Find the maximum axial and moment loads that each column could experience were found.
These loads were divided into the permanent loads (mechanical equipment, roofing material, slab
self-weight, column self-weight, beam self-weight) and the variable loads (the partitions, general
variable loads). The top and bottom of each column were analyzed by looking at two different
loading conditions. Both conditions vary based on which bays the variable load is applied. For
both scenarios the simplest loading scenario that causes the maximum bending is assumed to be
the starting point (this is typically achieved by applying the live load on the bay that frames into
the section of the column being analyzed is not affected. In the second loading scenario, only the
initial variable load to cause the maximum moment is applied. In this way, the column is
designed for both axial loading and eccentric loading.

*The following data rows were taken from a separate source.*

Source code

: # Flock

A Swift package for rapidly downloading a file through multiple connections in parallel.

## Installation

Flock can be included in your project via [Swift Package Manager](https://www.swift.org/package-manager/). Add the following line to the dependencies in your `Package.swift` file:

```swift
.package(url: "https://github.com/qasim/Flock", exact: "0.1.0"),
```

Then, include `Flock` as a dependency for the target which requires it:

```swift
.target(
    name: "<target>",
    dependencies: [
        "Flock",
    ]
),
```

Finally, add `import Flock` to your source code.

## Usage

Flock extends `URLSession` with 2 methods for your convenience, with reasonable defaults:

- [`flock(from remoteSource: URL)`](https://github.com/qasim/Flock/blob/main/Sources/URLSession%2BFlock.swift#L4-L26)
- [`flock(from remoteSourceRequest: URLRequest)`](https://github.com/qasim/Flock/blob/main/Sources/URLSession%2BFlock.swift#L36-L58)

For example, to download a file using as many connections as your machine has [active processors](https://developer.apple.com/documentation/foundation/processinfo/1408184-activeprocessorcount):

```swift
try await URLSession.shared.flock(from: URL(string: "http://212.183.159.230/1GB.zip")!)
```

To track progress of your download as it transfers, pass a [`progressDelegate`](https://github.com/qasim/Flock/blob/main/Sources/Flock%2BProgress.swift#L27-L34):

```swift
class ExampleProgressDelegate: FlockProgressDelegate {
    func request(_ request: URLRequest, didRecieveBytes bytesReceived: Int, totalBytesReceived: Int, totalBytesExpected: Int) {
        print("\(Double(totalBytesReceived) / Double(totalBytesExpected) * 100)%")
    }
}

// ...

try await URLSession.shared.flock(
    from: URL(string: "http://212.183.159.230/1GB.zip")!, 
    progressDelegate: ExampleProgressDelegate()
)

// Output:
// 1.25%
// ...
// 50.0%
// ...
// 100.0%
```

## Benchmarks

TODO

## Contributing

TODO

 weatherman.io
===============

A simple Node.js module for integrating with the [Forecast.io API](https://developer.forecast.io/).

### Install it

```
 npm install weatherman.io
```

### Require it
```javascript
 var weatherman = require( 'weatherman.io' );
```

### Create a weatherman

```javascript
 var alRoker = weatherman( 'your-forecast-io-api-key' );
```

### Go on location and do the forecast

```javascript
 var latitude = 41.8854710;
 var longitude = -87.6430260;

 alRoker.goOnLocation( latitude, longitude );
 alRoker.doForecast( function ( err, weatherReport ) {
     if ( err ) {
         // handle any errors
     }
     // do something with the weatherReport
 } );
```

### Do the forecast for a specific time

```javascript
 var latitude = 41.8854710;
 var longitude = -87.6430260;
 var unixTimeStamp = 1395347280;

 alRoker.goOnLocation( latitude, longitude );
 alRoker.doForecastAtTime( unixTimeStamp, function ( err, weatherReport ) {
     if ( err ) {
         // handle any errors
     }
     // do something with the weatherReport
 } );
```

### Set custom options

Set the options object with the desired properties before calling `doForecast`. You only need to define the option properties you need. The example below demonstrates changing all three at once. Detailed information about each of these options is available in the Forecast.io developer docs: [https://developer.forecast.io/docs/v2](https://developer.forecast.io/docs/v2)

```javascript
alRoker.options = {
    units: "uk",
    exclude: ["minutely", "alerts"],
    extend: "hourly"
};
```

Using these loading scenarios, the moment was calculated in the beams and using structural
analysis the distribution of the moment in the beam to the moments in the column was computed.
Then using this moment in the column along with the axial load in the column, the reinforcement
was found using Eurocode 2 for both loading cases at the top and bottom of each column. Next,
the governing steel requirement was found for a given column. After the longitudinal steel was
chosen, the ties were chosen.
Using the constraints that the spacing could be more than 16 times the diameter of the
longitudinal steel, forty-eight times the diameter of the ties and the least dimension of the
compression member, the tie spacing was determined for every floor of every column as well.

The pattern in the column reinforcement is that on the exterior of the building, the roof
experiences considerable bending and therefore more steel is needed in these regions.
Using Eurocode 2, a preliminary design of a five-story building reinforced concrete was
completed. Overall, the structure is a very efficient building with only a couple of edits needed in
future iterations of the design. It was determined that the design did not fully comply with
Eurocode 2, but that these flaws would be revised in future edits to the overall design. The loads
for the structure were determine from Eurocode 1 with the load combinations from Eurocode 2.
This design is only preliminary design for this reinforced concrete building and several further
revisions are still needed for this design to be complete.